Although file-based allowlisting has held the reputation of being the gold standard of cybersecurity, poor implementations and the difficulty of operationalizing in the past have limited its adoption. However, the tides are turning with the emergence of Zero Trust principles, including SBOMs. But before we dive deeper into what's causing this shift, let's explore where things went awry in the past.
Overly Complex and Manual
Previous attempts to solve this problem required significant initial and ongoing investments.
- Failed to see the forest from the trees: Workloads typically contain 150,000+ executable files, and file-centric approaches quickly became a logistical nightmare. These solutions failed to recognize that software vendors deliver packages, not individual executables, and enterprises install packages rather than the hundreds of executables in the package. For example, when installing MS Word on your laptop, a user would start with the software package, not the thousands of executables that MS Word will ultimately install in the MS Words folders. Given an executable, it is tough to discern which software package it came from. Establishing trust one executable at a time is challenging when preparing a workload for first use and when the enterprise patches the workload.
- Did not leverage automation: Given the sheer volume of files in each workload, compounded with the high volume of workloads in an enterprise and their constant updates and patches, implementing allowlisting without automation is impractical and unachievable.
Limited Efficacy / Value
Despite the significant investment required to deploy and maintain allowlisting solutions, they yielded few meaningful outcomes bringing the value into question.
- Simplistic Assumptions: Past allowlisting approaches have relied heavily on "policies," which are assumptions malicious actors love to target. Take, for instance, the allowlisting policy that designates all executables in a "trusted" directory as legitimate. A cunning attacker could easily drop malware into such a directory and have it go unnoticed. Or consider a policy wherein a file that has been present on many workloads and for a sufficiently long time must be pristine. A savvy attacker could alter the file's timestamp and distribute it to many systems to evade detection.

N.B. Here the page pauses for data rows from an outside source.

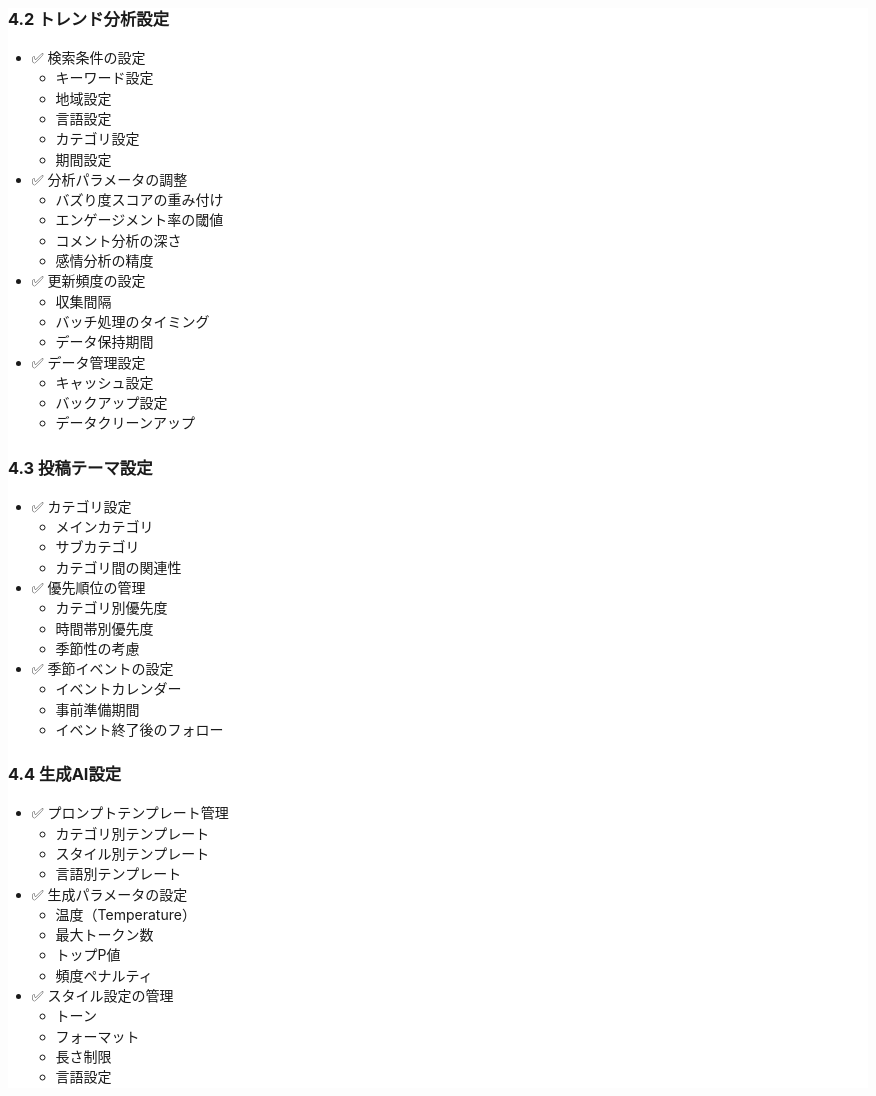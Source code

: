 ### 4.2 トレンド分析設定
- ✅ 検索条件の設定
  - キーワード設定
  - 地域設定
  - 言語設定
  - カテゴリ設定
  - 期間設定
- ✅ 分析パラメータの調整
  - バズり度スコアの重み付け
  - エンゲージメント率の閾値
  - コメント分析の深さ
  - 感情分析の精度
- ✅ 更新頻度の設定
  - 収集間隔
  - バッチ処理のタイミング
  - データ保持期間
- ✅ データ管理設定
  - キャッシュ設定
  - バックアップ設定
  - データクリーンアップ

### 4.3 投稿テーマ設定
- ✅ カテゴリ設定
  - メインカテゴリ
  - サブカテゴリ
  - カテゴリ間の関連性
- ✅ 優先順位の管理
  - カテゴリ別優先度
  - 時間帯別優先度
  - 季節性の考慮
- ✅ 季節イベントの設定
  - イベントカレンダー
  - 事前準備期間
  - イベント終了後のフォロー

### 4.4 生成AI設定
- ✅ プロンプトテンプレート管理
  - カテゴリ別テンプレート
  - スタイル別テンプレート
  - 言語別テンプレート
- ✅ 生成パラメータの設定
  - 温度（Temperature）
  - 最大トークン数
  - トップP値
  - 頻度ペナルティ
- ✅ スタイル設定の管理
  - トーン
  - フォーマット
  - 長さ制限
  - 言語設定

- No runtime protection: Trusted code can launch child processes using another executable, and attackers can exploit this capability by manipulating the child process arguments to run code of their choosing. Past allowlisting solutions could not stop rogue child processes, especially when faced with "fileless" attacks – one where one or more arguments passed to the child process were command strings.
What's New And Different Now in Allowlisting
Virsec's Zero Trust Workload Protection (ZTWP) implementation addresses the problems in the preceding solutions of allowlisting through the following approach:
Highly Automated Operations
- Focussing on the forest rather than the trees: By creating a list of software packages (OS, RPMs, MSI, tarballs, zip files, etc.) with their corresponding URL, it is simple to verify the provenance of the packages and all the files derived from them. A modern zero trust allowlisting solution ensures the legitimacy of the publisher of each software package, a critical element for preventing the execution of malicious code.
- Automated with SLA: Virsec's allowlisting model integrates directly into the enterprise software deployment tools to establish provenance during the initial deployment and as the enterprise deploys new code to the workload.
Unbeatable Runtime Protection
- Chain of Trust: Extending the chain of trust directly to the code developer obviates the need to depend on policies. This thought process aligns with the recent focus on SBOMs and avoids the creation of policies based on assumptions that malicious actors can easily bypass.
- Continuous Runtime Protection: Modern allowlisting solutions provide runtime security by ensuring that even child processes spun out of legitimate code are legitimate. Today's zero trust allowlisting solutions ensure that both parent and child process(es) continue running the original pristine code and never executing injected code or falling victim to "fileless" attacks because the allowlisting model extends beyond files into process interactions.
Summary
Modern Zero Trust for Workload Protection (ZTWP) overcomes the complexity and lack of precision inherent in yesterday's file-based allowlisting solutions. By tying trust to packages, it is easy to deliver a highly automated model that is policy-free but based on deterministic concepts such as provenance, authorization, and integrity of executables. The end-user no longer must deal with subjective policies and collect metadata for every application. Additionally, the Zero Trust for runtime processes delivers protection from very difficult-to-detect attacks, such as "fileless" and memory injection attacks.
Allowlisting remains the gold standard of cyber protection, and Virsec has addressed the historical issues that plagued allowlisting solutions of the past. Given that EDRs are weak in protecting against real-time zero-day attacks, it may be time to try Virsec's ZTWP.